Segment Start: Data for processing
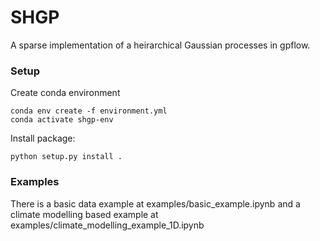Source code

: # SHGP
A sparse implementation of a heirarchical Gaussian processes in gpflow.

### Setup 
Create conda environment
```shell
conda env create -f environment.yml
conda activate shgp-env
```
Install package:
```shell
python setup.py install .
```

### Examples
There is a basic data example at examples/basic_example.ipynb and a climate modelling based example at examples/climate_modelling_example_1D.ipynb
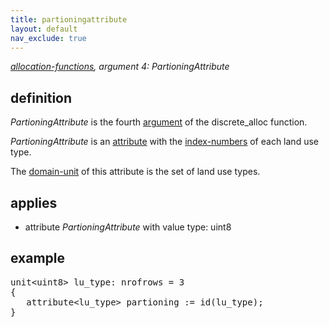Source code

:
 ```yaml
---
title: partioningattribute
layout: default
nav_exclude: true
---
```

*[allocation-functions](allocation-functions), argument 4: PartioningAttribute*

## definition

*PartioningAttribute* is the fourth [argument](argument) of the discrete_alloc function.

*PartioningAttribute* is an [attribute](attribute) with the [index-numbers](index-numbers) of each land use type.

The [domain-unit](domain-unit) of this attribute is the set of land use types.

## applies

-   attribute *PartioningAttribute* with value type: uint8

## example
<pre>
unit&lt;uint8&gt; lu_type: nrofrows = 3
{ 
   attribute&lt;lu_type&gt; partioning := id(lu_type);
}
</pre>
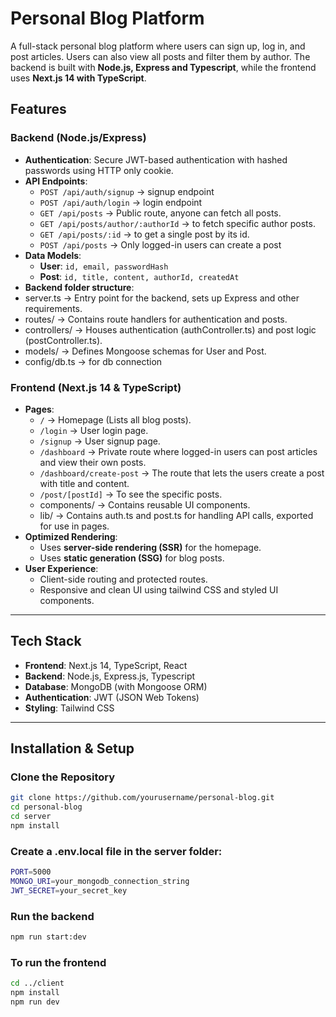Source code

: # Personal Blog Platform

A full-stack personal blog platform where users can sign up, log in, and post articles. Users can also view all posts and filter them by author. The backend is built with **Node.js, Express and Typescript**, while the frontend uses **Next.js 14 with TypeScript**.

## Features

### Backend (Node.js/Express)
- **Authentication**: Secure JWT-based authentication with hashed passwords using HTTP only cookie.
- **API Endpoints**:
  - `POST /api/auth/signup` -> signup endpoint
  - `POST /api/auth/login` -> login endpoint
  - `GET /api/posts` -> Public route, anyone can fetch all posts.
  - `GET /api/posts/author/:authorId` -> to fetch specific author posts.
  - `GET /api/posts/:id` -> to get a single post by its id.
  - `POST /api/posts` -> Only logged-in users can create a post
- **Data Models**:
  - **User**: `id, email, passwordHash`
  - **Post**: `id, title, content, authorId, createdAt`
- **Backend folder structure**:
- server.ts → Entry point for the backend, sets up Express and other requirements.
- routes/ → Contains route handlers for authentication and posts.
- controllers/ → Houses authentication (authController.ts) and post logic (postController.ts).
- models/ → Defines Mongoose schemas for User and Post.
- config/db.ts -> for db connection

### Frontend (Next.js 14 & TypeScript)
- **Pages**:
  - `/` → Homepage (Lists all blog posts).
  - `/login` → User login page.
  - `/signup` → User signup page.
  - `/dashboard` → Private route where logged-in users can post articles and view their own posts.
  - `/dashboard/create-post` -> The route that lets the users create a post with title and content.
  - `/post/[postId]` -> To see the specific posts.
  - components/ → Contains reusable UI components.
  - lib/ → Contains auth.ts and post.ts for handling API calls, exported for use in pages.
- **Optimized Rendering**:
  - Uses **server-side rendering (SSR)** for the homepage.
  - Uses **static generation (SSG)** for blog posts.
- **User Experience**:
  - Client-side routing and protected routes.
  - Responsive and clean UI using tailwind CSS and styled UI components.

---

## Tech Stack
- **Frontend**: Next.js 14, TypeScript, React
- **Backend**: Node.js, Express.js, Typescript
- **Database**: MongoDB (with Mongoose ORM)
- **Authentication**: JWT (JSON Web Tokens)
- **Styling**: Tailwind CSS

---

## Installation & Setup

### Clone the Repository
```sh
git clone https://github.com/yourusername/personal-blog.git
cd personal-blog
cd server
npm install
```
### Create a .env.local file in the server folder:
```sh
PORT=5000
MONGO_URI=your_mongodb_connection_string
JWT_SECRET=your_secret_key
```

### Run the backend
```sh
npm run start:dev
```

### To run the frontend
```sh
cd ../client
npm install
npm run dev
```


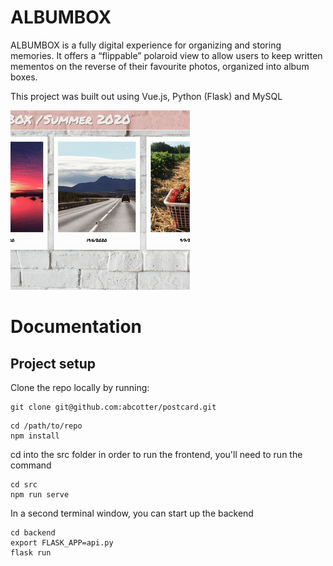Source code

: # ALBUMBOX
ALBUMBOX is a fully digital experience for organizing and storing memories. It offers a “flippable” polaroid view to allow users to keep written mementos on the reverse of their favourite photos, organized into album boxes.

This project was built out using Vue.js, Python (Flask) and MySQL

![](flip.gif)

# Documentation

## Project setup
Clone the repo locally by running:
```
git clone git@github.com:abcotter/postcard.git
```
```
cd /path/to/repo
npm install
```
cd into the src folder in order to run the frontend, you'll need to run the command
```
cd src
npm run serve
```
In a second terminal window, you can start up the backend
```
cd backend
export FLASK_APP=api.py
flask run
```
Segment End: Data for processing
_Problem details_.
Work out the number of lines above that include the string "logged" and write only that number.

_Task response_.
2